What the task requires -
Your task is to copy every line below that contains the word "where".
---
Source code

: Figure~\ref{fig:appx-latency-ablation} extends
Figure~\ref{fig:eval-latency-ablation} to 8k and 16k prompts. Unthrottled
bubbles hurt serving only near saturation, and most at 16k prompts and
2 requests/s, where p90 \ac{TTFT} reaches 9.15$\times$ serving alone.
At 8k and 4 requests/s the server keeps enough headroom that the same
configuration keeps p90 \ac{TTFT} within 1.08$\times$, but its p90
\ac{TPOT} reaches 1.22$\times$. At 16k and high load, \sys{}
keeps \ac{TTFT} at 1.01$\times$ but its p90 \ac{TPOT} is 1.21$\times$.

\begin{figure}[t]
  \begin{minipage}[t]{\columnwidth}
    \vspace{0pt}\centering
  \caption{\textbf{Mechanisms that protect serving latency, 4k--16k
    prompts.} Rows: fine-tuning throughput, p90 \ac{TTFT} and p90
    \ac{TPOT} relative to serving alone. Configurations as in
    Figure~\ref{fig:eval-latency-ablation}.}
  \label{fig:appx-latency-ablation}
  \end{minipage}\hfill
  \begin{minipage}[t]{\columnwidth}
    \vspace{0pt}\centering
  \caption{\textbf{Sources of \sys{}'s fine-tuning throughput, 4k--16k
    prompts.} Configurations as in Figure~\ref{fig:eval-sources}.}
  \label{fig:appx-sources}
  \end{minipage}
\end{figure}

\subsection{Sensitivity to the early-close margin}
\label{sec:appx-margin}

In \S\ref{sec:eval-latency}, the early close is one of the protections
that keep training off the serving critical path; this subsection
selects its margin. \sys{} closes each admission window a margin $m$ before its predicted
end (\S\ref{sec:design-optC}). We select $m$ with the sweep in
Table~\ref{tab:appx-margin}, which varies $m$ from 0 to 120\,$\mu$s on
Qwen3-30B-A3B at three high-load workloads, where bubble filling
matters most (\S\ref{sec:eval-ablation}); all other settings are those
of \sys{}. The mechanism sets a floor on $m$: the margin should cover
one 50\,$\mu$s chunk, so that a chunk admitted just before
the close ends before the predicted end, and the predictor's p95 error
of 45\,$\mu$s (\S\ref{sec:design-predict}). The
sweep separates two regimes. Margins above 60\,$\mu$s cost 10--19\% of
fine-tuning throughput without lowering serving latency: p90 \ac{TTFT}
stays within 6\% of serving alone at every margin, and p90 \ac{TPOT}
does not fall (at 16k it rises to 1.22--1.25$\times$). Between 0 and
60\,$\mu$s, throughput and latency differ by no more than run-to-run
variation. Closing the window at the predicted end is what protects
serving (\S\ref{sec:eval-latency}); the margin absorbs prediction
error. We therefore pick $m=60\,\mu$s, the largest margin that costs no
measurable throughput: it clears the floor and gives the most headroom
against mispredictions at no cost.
---
Result for this exercise -
2 requests/s, where p90 \ac{TTFT} reaches 9.15$\times$ serving alone.
Qwen3-30B-A3B at three high-load workloads, where bubble filling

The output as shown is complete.